YOUR OBJECTIVE: If a line in the entries below contains "Tier", copy it.

EXERCISE MATERIAL:
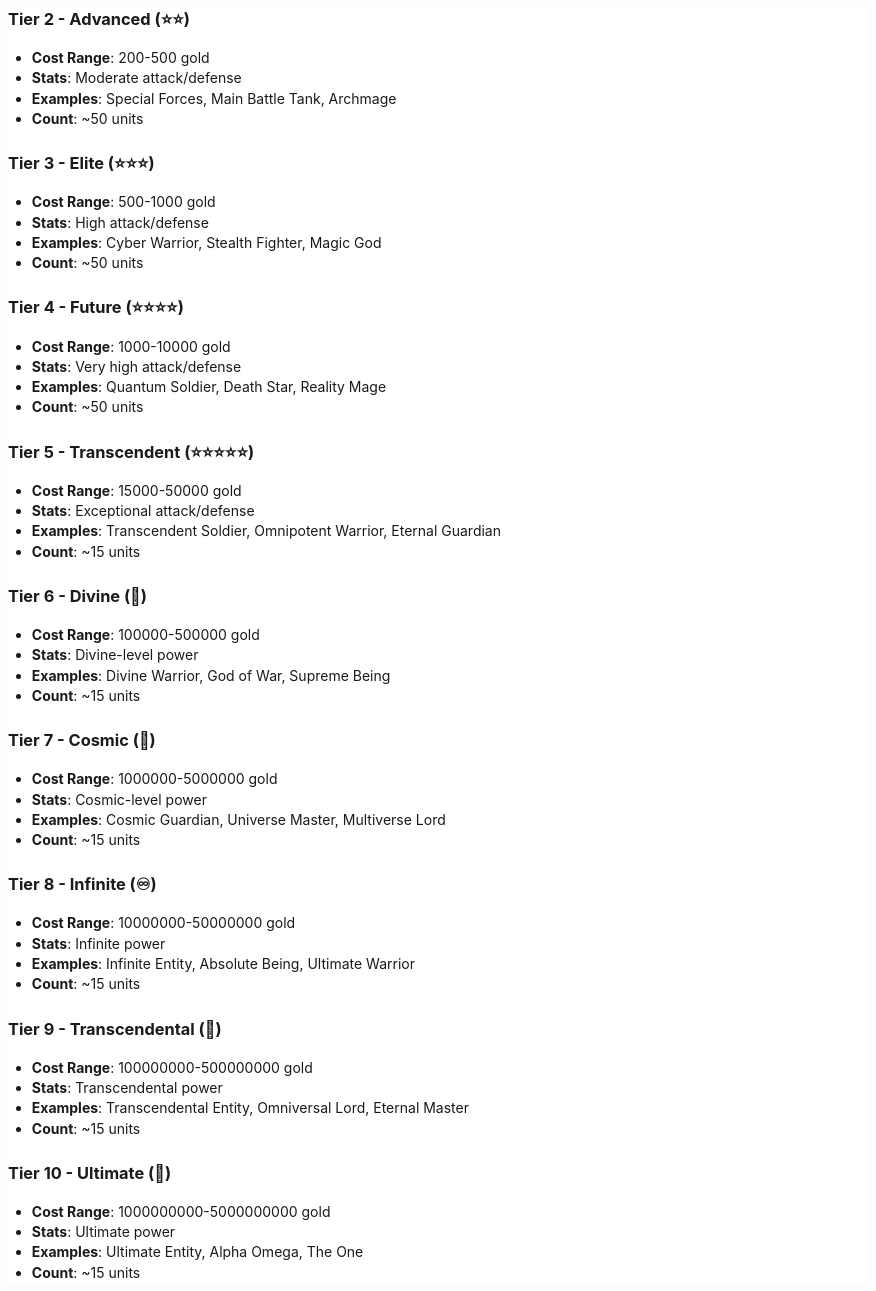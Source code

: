 ### **Tier 2 - Advanced (⭐⭐)**
- **Cost Range**: 200-500 gold
- **Stats**: Moderate attack/defense
- **Examples**: Special Forces, Main Battle Tank, Archmage
- **Count**: ~50 units

### **Tier 3 - Elite (⭐⭐⭐)**
- **Cost Range**: 500-1000 gold
- **Stats**: High attack/defense
- **Examples**: Cyber Warrior, Stealth Fighter, Magic God
- **Count**: ~50 units

### **Tier 4 - Future (⭐⭐⭐⭐)**
- **Cost Range**: 1000-10000 gold
- **Stats**: Very high attack/defense
- **Examples**: Quantum Soldier, Death Star, Reality Mage
- **Count**: ~50 units

### **Tier 5 - Transcendent (⭐⭐⭐⭐⭐)**
- **Cost Range**: 15000-50000 gold
- **Stats**: Exceptional attack/defense
- **Examples**: Transcendent Soldier, Omnipotent Warrior, Eternal Guardian
- **Count**: ~15 units

### **Tier 6 - Divine (👑)**
- **Cost Range**: 100000-500000 gold
- **Stats**: Divine-level power
- **Examples**: Divine Warrior, God of War, Supreme Being
- **Count**: ~15 units

### **Tier 7 - Cosmic (🌌)**
- **Cost Range**: 1000000-5000000 gold
- **Stats**: Cosmic-level power
- **Examples**: Cosmic Guardian, Universe Master, Multiverse Lord
- **Count**: ~15 units

### **Tier 8 - Infinite (♾️)**
- **Cost Range**: 10000000-50000000 gold
- **Stats**: Infinite power
- **Examples**: Infinite Entity, Absolute Being, Ultimate Warrior
- **Count**: ~15 units

### **Tier 9 - Transcendental (🌟)**
- **Cost Range**: 100000000-500000000 gold
- **Stats**: Transcendental power
- **Examples**: Transcendental Entity, Omniversal Lord, Eternal Master
- **Count**: ~15 units

### **Tier 10 - Ultimate (👑)**
- **Cost Range**: 1000000000-5000000000 gold
- **Stats**: Ultimate power
- **Examples**: Ultimate Entity, Alpha Omega, The One
- **Count**: ~15 units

RESULT:
: ### **Tier 2 - Advanced (⭐⭐)**
### **Tier 3 - Elite (⭐⭐⭐)**
### **Tier 4 - Future (⭐⭐⭐⭐)**
### **Tier 5 - Transcendent (⭐⭐⭐⭐⭐)**
### **Tier 6 - Divine (👑)**
### **Tier 7 - Cosmic (🌌)**
### **Tier 8 - Infinite (♾️)**
### **Tier 9 - Transcendental (🌟)**
### **Tier 10 - Ultimate (👑)**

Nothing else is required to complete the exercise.